I mean these slices of data are selected specifically because they look bad for Claude. Claude is superior to humans in lots of ways, as regards trustworthiness:
Normal humans have long term goals outside of the task at hand, unaligned with the aims of the organization; they do good work for a promotion, they spend department money so they don’t a smaller budget. Everyone expects this from humans, even though it’s not great. But Claude doesn’t, outside of a few weird engineered scenarios, seem to have any such goals—it makes it amazingly easy to work with him! And the weird engineered scenarios seem rather reassuring; are you really going to knock Claude for not wanting to be turned evil?
(Note how the “Claude” family imports assumptions here.)
We cannot read a normal human’s mind. We can, in fact, read Claude’s mind. It’s not perfect; things can get through that you might not catch. But it’s already 100x better than you can read a human’s mind; and in fact it’s gotten better every year of Claude’s development.
Etc etc etc. Plus my usual objections re. anosagnosia != lying, how they’re treated as “alien minds” right up until we want to impose standard moralistic frames on them, etc, etc, you’ve heard this before.

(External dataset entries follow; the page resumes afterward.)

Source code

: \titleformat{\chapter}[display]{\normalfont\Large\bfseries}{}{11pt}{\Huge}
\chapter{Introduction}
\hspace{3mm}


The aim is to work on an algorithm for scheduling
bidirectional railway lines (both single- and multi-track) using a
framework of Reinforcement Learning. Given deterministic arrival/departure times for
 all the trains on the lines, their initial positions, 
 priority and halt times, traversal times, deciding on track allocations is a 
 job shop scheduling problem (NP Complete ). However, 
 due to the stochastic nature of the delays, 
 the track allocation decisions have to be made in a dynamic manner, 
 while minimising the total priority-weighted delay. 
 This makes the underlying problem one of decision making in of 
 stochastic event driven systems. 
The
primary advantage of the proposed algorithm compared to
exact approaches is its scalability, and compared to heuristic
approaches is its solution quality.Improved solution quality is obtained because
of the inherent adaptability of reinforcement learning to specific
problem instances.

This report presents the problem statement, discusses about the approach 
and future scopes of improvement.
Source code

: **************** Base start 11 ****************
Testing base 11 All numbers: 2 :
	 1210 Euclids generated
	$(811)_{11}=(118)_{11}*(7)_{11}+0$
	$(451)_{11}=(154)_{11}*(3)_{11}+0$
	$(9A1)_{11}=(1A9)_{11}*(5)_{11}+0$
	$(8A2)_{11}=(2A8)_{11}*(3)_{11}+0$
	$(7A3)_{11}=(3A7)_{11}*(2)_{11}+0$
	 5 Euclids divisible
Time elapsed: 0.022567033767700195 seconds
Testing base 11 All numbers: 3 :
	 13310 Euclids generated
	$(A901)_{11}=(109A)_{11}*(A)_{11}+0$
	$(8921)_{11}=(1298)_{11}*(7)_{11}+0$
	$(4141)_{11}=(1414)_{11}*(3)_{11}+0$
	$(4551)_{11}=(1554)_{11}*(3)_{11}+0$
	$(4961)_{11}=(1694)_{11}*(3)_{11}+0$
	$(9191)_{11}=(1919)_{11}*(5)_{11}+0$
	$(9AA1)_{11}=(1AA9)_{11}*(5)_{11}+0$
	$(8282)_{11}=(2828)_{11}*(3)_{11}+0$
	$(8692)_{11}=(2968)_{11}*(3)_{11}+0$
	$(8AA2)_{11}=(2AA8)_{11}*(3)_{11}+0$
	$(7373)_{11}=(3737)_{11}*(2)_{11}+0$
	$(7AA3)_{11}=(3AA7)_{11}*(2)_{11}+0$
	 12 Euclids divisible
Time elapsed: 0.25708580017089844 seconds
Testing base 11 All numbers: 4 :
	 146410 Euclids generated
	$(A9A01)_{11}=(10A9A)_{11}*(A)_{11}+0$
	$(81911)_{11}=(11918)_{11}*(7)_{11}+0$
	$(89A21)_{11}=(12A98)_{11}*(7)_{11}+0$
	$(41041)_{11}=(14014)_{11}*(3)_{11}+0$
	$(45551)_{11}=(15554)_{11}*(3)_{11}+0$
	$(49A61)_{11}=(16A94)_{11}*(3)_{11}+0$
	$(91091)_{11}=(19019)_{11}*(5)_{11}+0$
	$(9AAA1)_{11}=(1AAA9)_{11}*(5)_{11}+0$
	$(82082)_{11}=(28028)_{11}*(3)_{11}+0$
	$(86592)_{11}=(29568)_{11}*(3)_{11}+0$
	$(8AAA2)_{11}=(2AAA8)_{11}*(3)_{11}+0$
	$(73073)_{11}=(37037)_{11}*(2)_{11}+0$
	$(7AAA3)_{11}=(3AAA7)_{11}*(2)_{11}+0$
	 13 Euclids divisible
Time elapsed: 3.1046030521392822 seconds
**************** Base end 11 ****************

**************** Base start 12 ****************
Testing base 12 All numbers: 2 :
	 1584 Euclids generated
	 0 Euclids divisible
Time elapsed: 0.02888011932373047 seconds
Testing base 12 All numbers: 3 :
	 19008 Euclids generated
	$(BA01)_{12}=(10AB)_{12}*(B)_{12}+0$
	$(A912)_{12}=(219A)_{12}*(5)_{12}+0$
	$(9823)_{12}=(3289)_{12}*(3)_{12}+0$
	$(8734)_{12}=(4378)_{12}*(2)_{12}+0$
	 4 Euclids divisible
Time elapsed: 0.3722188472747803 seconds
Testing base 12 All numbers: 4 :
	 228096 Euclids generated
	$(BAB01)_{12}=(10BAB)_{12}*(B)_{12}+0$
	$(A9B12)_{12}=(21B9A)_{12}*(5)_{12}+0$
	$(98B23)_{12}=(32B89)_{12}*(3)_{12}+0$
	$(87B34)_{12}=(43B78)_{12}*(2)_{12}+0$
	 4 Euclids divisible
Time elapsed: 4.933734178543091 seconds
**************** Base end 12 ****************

Your first point is confusing to me. Insofar as it’s a claim about the evidence, I think it’s wrong, or at least weak. Insofar as it’s a claim about priors, I agree—on priors, we should expect human hires to be more likely to have long-term goals in general than AIs trained on short-horizon tasks like today’s Claudes, and thus be more likely to have misaligned-to-the-org long-term goals as a special case.
For the second point, I disagree with “we can in fact read Claude’s mind” but I do directionally agree that we have somewhat better access to Claude’s true thoughts than we do to ordinary human’s true thoughts, and that interp research has been progressing over the years and will continue to progress. I think this is genuinely a positive piece of evidence now and will become stronger and stronger over time as interp improves; I hope that it can improve fast enough to get where it needs to be before it’s too late.
I don’t think your usual objections apply here, I don’t think I said anything above that was wrong in those respects? I agree anagnosia != lying, I wasn’t treating Claude as an alien mind, etc.
Really?
Like, if a PM tells a human employee to add a feature to something, I expect some large % of their cognition while doing this to be like: Hrm, is anyone going to care about this? How will this show up for my quarterly goals? Is doing this kind of a task going to help me get my next job? Will it help me get a promotion? Should I try to do this really well, or leave some messy code for the next guy? This is extremely normal and we take it for granted that humans do this kind of thing.
While if a coder tells a LLM to do the same thing, I expect almost all of its cognition is like: let’s think about how to do the task. It’s not thinking about how this impacts “Claude’s” future deployment, etc. As far as I can tell, chain-of-thought largely backs me up on this.
So yeah, I think Claude just has many times fewer long-term goals or extraneous goals outside of what it’s doing than a human. I’m not sure what facts-about-the-world you’re pointing to if you say this isn’t true.
Maybe the confusion here is that the “Claude” in Daniel’s story I assume has gotten capable at sufficiently long horizon tasks that you do in fact necessarily get a Claude which thinks about these things.
As a concrete example, I’d expect this in particular will quickly become necessary to think about in order for coding agents to perform well on larger tasks.
I don’t think current Claude thinks about this very much, because it’s never had to, but I’m not particularly worried about current Claude.